▶ Requirement
Transcribe, without alteration, the line that includes "Once you've enrolled" and each line after it until the records end, omitting all that precede it.
*** Dataset Section Begins ***
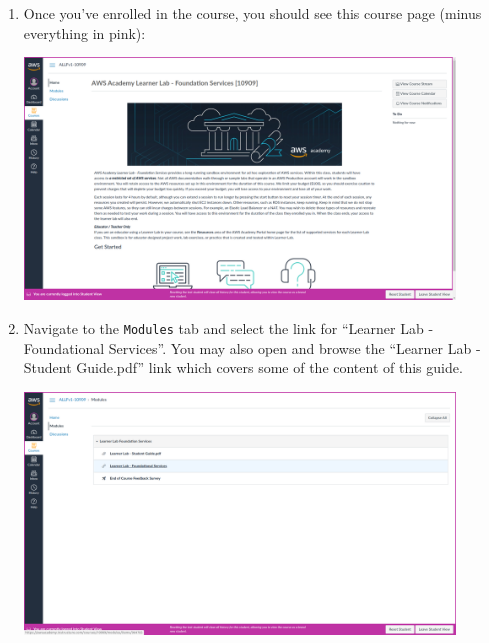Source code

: \documentclass{csse4400}
\begin{document}
\begin{enumerate}

\item Once you've enrolled in the course, you should see this course page (minus everything in pink):

\includegraphics[width=0.9\textwidth]{images/academy-homepage}

\item Navigate to the \texttt{Modules} tab and select the link for ``Learner Lab - Foundational Services''.
      You may also open and browse the ``Learner Lab - Student Guide.pdf'' link which covers some of the content of this guide.

\includegraphics[width=0.9\textwidth]{images/modules-page}


\end{enumerate}
\end{document}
*** Dataset Section Ends ***
▶ Result below
\item Once you've enrolled in the course, you should see this course page (minus everything in pink):

\includegraphics[width=0.9\textwidth]{images/academy-homepage}

\item Navigate to the \texttt{Modules} tab and select the link for ``Learner Lab - Foundational Services''.
      You may also open and browse the ``Learner Lab - Student Guide.pdf'' link which covers some of the content of this guide.

\includegraphics[width=0.9\textwidth]{images/modules-page}


\end{enumerate}
\end{document}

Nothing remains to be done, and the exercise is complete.